Although assailed by critics, the ACA has grown popular among Americans in an array of opinion surveys. It wins more voter support than a signature, early-term action by the Trump Administration and congressional Republicans: Giving wealthy corporations and the richest Americans more than $1 trillion in tax cuts.
November will be a key time — a decisive one — not only for Americans in deciding about their individual health insurance but also about who they want in Washington, D.C., steering crucial matters about their health coverage and the health-care system that takes up 18.5 percent of the U.S. GDP.
The White House and Congress both will have significant sway over big issues — like the funding and future of Medicare and Medicaid, the government support programs that provide health coverage to tens of millions among us. Elected officials also will play determining roles in grittier coverage problems, including the fate of protections against “surprise” and “balance” medical bills and insurer bias on pre-existing medical conditions.
Uncovered: ‘surprise’ and ‘balance’ bills
Profit-seeking insurers, as part of the protections for their own interests that they put in place after the passage of Obamacare, narrowed patients’ health care networks. This has constrained Americans’ choices of doctors and hospitals, forcing the insured to roll through huge phone books of medical providers to find those participating in their health plans.
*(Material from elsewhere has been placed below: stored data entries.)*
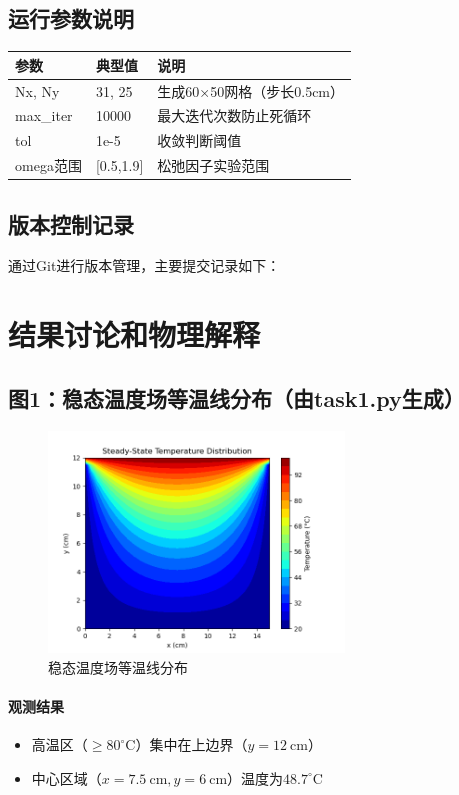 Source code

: \documentclass[UTF8]{ctexart}
\begin{document}
\subsection{运行参数说明}
\begin{tabular}{|>{\ttfamily}l|l|p{8cm}|}
    \hline
    \rmfamily 参数 & 典型值 & 说明 \\
    \hline
    Nx, Ny & 31, 25 & 生成60×50网格（步长0.5cm） \\
    max\_iter & 10000 & 最大迭代次数防止死循环 \\
    tol & 1e-5 & 收敛判断阈值 \\
    omega范围 & [0.5,1.9] & 松弛因子实验范围 \\
    \hline
\end{tabular}

\subsection{版本控制记录}
通过Git进行版本管理，主要提交记录如下：


\section{结果讨论和物理解释}

\subsection{图1：稳态温度场等温线分布（由task1.py生成）}
\begin{figure}[h]
    \centering
    \includegraphics[width=0.7\textwidth]{Figure_1.png}
    \caption{稳态温度场等温线分布}
    \label{fig:contour}
\end{figure}

\paragraph{观测结果}
\begin{itemize}[leftmargin=2em]
    \item 高温区（$\geq80^\circ$C）集中在上边界（$y=12\ \mathrm{cm}$）
    \item 中心区域（$x=7.5\ \mathrm{cm}, y=6\ \mathrm{cm}$）温度为$48.7^\circ$C
\end{itemize}
\end{document}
At the same time, insurers have stepped up the penalties for out-of-network treatment, hitting patients with big, surprising, and much-dreaded medical bills, notably for emergency care. Who, after all, stops anyone in scrubs from caring for you when you’re so sick or injured that you’ve been rolled into an ER? We’re really supposed to make them tell us which insurer network they’re in before they administer care? Who, before going under, grabs a syringe from an anesthesiologist to ask if she’s in a given insurer network?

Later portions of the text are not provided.